Learning from emojis

lewtun · November 10, 2021, 4:46pm

Please read the topic category description to understand what this is all about

Description

Emoticons are often used as a proxy for emotional content in social media posts or instant messaging chats. As a result, emojis are often used as a label to train text classifiers. The goal of this project is to create a Transformer-based implementation of DeepEmoji, a research project from MIT that studied this task with LSTMs.

Model(s)

Any BERT-like model would be a good candidate for fine-tuning on an emoji dataset and you can get inspiration from models like these:

cardiffnlp/twitter-roberta-base-emoji

Datasets

tweet_eval

Challenges

To get better performance, you may want to perform domain adaptation by fine-tuning the language model on in-domain data. We recommend trying this approach only after building a baseline classifier.

Desired project outcomes

Create a Streamlit or Gradio app on Spaces that can predict the top 5 emojis associated with a piece of text
Don’t forget to push all your models and datasets to the Hub so others can build on them!

Additional resources

https://huggingface.co/spaces/ml6team/emoji_predictor (a Space for inspiration)

Discord channel

To chat and organise with other people interested in this project, head over to our Discord and:

Follow the instructions on the #join-course channel
Join the learning-from-emojis channel

Just make sure you comment here to indicate that you’ll be contributing to this project

saldera · November 14, 2021, 5:31am

This project sounds interesting. I would like to work on something like this.

lewtun · November 14, 2021, 10:51am

Hey @saldera, I’ve added some details about the Discord channel associated with this project in case you and others wish to coordinate over there

adorkin · November 15, 2021, 10:28am

Hi,

I would like to participate, but I want to add a slight twist to the idea. So basically I’m thinking about fine-tuning a multilingual model (or bilingual for that matter) on tweet_eval, and then performing sort of cross-lingual zero-shot classification on the other language(s) (it’s just Russian in my case). This works surprisingly well on MNLI which is, arguably, more difficult, so it’s worth a shot, I think.

lewtun · November 15, 2021, 12:50pm

Hey @adorkin, this sounds like a really nice idea!

adorkin · November 16, 2021, 9:49am

I made a really primitive demo. It seems to me that emojis in tweet eval are kind of same-ish, and, cosequently, predicted emojis are also similar for different texts. Any feedback?

adorkin · November 16, 2021, 9:51am

What I mean is that there’s essentially only one kind of sentiment for every text, which seems boring.

lewtun · November 16, 2021, 10:06am

Wow, congrats on tuning the model / building the Space so fast !

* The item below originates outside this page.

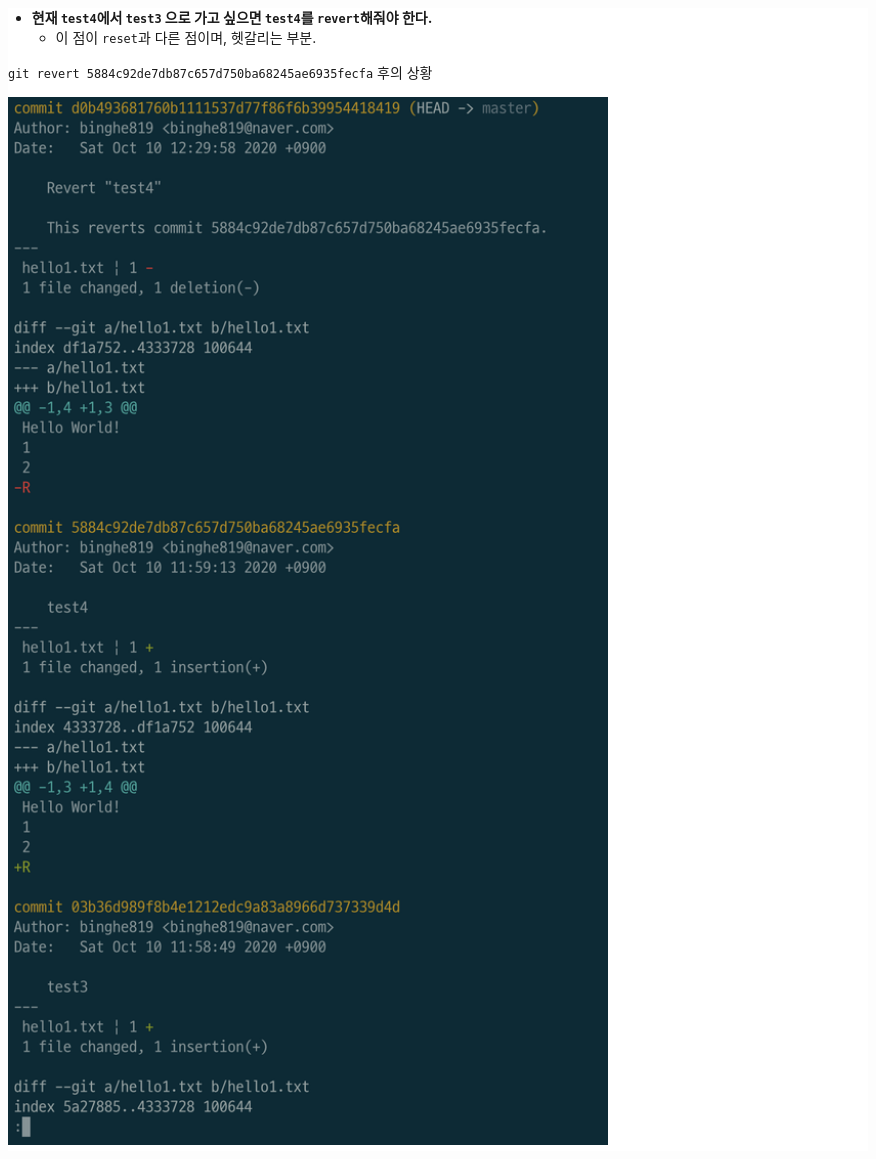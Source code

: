 * **현재 `test4`에서 `test3` 으로 가고 싶으면 `test4`를  `revert`해줘야 한다.**
  * 이 점이 `reset`과 다른 점이며, 헷갈리는 부분. 



`git revert 5884c92de7db87c657d750ba68245ae6935fecfa` 후의 상황

<img src="image/image-20201010123133886.png" width="600" />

I think you’re right that the model seems to only predict positive sentiments - what I suggest is looking at the distribution of emojis in tweet_eval and perhaps consider filtering the dataset for a select number of emojis that capture various emotions

adorkin · November 16, 2021, 11:15am

It is an option, however I don’t think it will change the results dramatically because, again, all the emojis in this particular dataset are not really that different even if you do filter them a bit (it’s still going to remain positive, basically). For example, what exactly distinguishes several different kinds of heart emojis? What I mean is that keeping, let’s say, only a smiley, a heart and a tree won’t really make it more interesting, unfortunately. There’s not even a sad emoji

Meanwhile, the DeepEmoji demo definitely offers a much larger range of emojis. I can’t figure out what data it was trained on though. It would be nice to use it.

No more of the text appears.